Guerres du Vietnam et d’Algérie Deux films
Guerres du Vietnam et d’Algérie
Deux films
Vus par hasard à trois jours d’intervalle, deux films bien différents sur les guerres des États-Unis au Vietnam par un cinéaste étasunien (1) et de la France en Algérie par un cinéaste français (2).
Le premier est un film de guerre, classique, qui raconte un épisode d’après un fait réel qui s’est déroule en 1966.
Dans un bus, un homme jeune dévisage une jeune asiatique et s'endort.
Il se retrouve dans la guerre du Vietnam. Une permission de sortie ayant été refusée, son supérieur, un sergent, avec trois de ses hommes, enlève une jeune fille dans le but de la violer. Le héros du film ne cesse d'exprimer son désaccord jusqu'à se mettre en danger. Après qu’elle a été violée et blessée, il tente de la soigner mais ne peut la libérer. Au cours d’une attaque contre un groupe vietcong, ils l’assassinent. Le héros du film dénonce ces crimes malgré les tentatives de dissuasion de son commandement hiérarchique. Le sergent et ses complices sont condamnés en cour martiale.
Il se réveille dans le bus et revoit la jeune asiatique qui a suscité ce retour dans le passé. Vous avez fait un cauchemar mais je pense que c'est terminé maintenant, dit-elle.
C’est la dernière phrase du film.

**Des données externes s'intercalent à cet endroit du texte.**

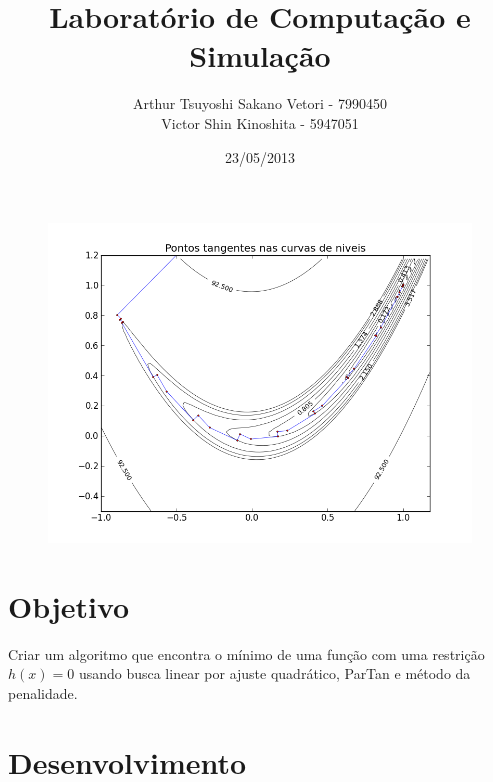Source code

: \documentclass[12pt]{article}
\begin{document}
\title{Laboratório de Computação e Simulação}
\author{Arthur Tsuyoshi Sakano Vetori - 7990450 \\ Victor Shin Kinoshita - 5947051}
\date{23/05/2013}
\maketitle

\begin{figure}[!h]
\begin{center}
\includegraphics[width=14cm]{0_5_1_2_tangente.png}
\end{center}
\end{figure}

\newpage


\section{Objetivo}
\mbox{}

Criar um algoritmo que encontra o mínimo de uma função com uma restrição $h(x) = 0$ usando busca linear por ajuste quadrático, ParTan e método da penalidade.



\section{Desenvolvimento}
\mbox{}
\end{document}

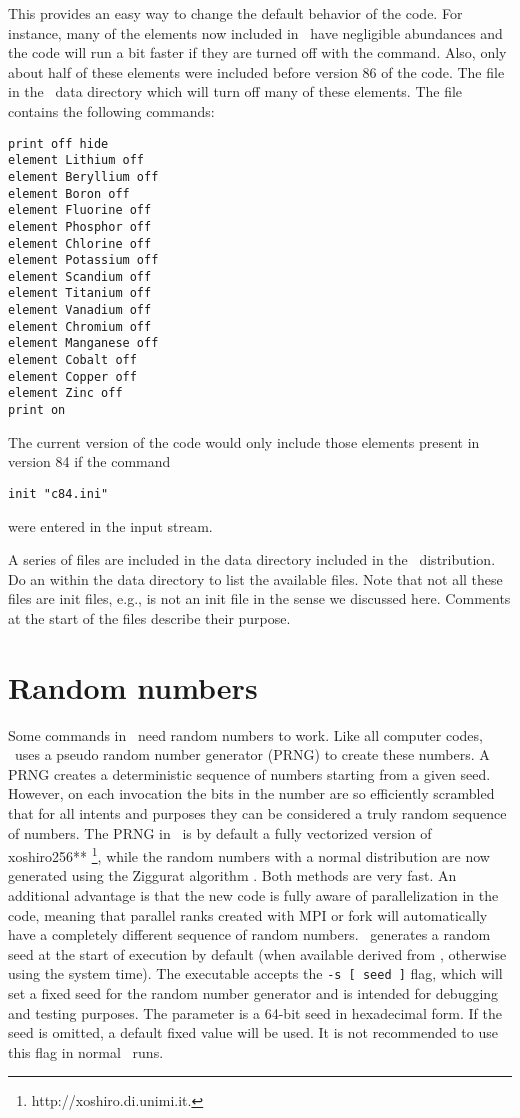 This provides an easy way to change the default behavior of the code.
For instance, many of the elements now included in \Cloudy\ have
negligible abundances and the code will run a bit faster
if they are turned off with
the  command.
Also, only about half of these
elements were included before version 86 of the code.
The file  in the \Cloudy\ data directory
which will turn off many of these elements.
The  file contains
the following commands:
\begin{verbatim}
print off hide
element Lithium off
element Beryllium off
element Boron off
element Fluorine off
element Phosphor off
element Chlorine off
element Potassium off
element Scandium off
element Titanium off
element Vanadium off
element Chromium off
element Manganese off
element Cobalt off
element Copper off
element Zinc off
print on
\end{verbatim}

The current version of the code would only include those elements present
in version 84 if the command
\begin{verbatim}
init "c84.ini"
\end{verbatim}
were entered in the input stream.

A series of  files are included in the
data directory included in the \Cloudy\ distribution.
Do an  within the data directory
to list the available files. Note that not all these files
are init files, e.g.,  is not
an init file in the sense we discussed here.
Comments at the start of the files describe
their purpose.

\section{Random numbers}

Some commands in \Cloudy\ need random numbers to work. Like all computer
codes, \Cloudy\ uses a pseudo random number generator (PRNG) to create these
numbers. A PRNG creates a deterministic sequence of numbers starting from a
given seed. However, on each invocation the bits in the number are so
efficiently scrambled that for all intents and purposes they can be considered
a truly random sequence of numbers. The PRNG in \Cloudy\ is by default a fully
vectorized version of xoshiro256** \citep{2018arXiv180501407B}
\footnote{http://xoshiro.di.unimi.it.}, while the random numbers with a
normal distribution are now generated using the Ziggurat algorithm
\citep{MarsagliaTsang00}. Both methods are very fast. An additional advantage
is that the new code is fully aware of parallelization in the code, meaning
that parallel ranks created with MPI or fork will automatically have a
completely different sequence of random numbers. \Cloudy\ generates a random
seed at the start of execution by default (when available derived from
, otherwise using the system time). The executable
accepts the {\tt -s~[~seed~]} flag, which will set a fixed seed for the random
number generator and is intended for debugging and testing purposes. The
parameter is a 64-bit seed in hexadecimal form. If the seed is omitted, a
default fixed value will be used. It is not recommended to use this flag in
normal \Cloudy\ runs.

Mais ce n’est terminé ni pour ceux qui ont été au Vietnam, ni pour ceux qui ont été en Algérie.
Le second est un documentaire fait d’entretiens avec des hommes qui, entre 1954 et 1962, ont participé à la Guerre d’Algérie, qui ont connu les tortures, les corvées de bois (exécutions sommaires de prisonniers lors de fuites simulées)… qui n’ont pu oublier et qui, au moment de toucher la retraite d’ancien combattant, décident, enfin, de parler et de donner leur retraite à des associations algériennes. A l’occasion de retours en Algérie, ils retrouvent des anciens combattants de l’autre bord et essaient de nouer une solidarité fraternelle.
Les films étasuniens qui sont arrivés jusqu’ici et qui dénoncent la guerre du Vietnam sont bien plus nombreux que les films français sur la guerre d’Algérie. Les deux films ci-dessus montrent les difficultés que rencontrent ces jeunes de 20 ans mis dans des situations impossibles. Et tout le monde connaît les dégâts que cela a pu entraîner sur des générations. Le cas des Vétérans a été maintes fois signalé. Les témoignages en France sont plus rares, les appelés se sont très souvent enfermés dans le silence.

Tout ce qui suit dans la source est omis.